**PROBLEM TO WORK ON**
Please restate, word for word, the lines below that begin at the one with "pkg install python -y <br>" and end at the one with "- Add My ID". Leave out all other lines.

**PROVIDED ENTRIES**

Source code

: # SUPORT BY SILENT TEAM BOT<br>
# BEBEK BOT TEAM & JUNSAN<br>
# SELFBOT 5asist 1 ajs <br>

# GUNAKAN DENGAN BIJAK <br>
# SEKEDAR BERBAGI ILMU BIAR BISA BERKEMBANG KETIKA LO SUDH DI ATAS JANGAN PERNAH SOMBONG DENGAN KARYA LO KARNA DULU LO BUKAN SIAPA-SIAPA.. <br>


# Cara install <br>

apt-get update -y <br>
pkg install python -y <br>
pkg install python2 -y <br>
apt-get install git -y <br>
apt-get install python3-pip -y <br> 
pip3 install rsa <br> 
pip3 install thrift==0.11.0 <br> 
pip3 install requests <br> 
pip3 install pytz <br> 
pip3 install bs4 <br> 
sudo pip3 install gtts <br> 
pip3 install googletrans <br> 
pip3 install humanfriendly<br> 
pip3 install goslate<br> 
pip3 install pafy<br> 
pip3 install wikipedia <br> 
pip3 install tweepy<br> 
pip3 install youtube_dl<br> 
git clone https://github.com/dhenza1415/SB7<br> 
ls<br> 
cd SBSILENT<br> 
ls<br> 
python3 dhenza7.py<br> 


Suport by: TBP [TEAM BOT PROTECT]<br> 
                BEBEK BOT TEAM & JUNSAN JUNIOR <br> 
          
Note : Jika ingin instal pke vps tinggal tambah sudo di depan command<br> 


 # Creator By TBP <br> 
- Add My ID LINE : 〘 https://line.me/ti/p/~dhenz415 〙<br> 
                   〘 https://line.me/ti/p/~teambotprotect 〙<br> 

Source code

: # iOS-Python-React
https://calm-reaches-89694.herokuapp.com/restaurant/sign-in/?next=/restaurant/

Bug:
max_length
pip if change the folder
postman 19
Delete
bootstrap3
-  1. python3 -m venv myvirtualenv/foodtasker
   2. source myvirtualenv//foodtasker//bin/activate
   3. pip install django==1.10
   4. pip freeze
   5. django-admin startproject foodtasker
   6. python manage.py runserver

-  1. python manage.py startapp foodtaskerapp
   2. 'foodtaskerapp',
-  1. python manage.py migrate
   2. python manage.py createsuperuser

**YOUR SOLUTION**
pkg install python -y <br>
pkg install python2 -y <br>
apt-get install git -y <br>
apt-get install python3-pip -y <br> 
pip3 install rsa <br> 
pip3 install thrift==0.11.0 <br> 
pip3 install requests <br> 
pip3 install pytz <br> 
pip3 install bs4 <br> 
sudo pip3 install gtts <br> 
pip3 install googletrans <br> 
pip3 install humanfriendly<br> 
pip3 install goslate<br> 
pip3 install pafy<br> 
pip3 install wikipedia <br> 
pip3 install tweepy<br> 
pip3 install youtube_dl<br> 
git clone https://github.com/dhenza1415/SB7<br> 
ls<br> 
cd SBSILENT<br> 
ls<br> 
python3 dhenza7.py<br> 


Suport by: TBP [TEAM BOT PROTECT]<br> 
                BEBEK BOT TEAM & JUNSAN JUNIOR <br> 
          
Note : Jika ingin instal pke vps tinggal tambah sudo di depan command<br> 


 # Creator By TBP <br> 
- Add My ID LINE : 〘 https://line.me/ti/p/~dhenz415 〙<br> 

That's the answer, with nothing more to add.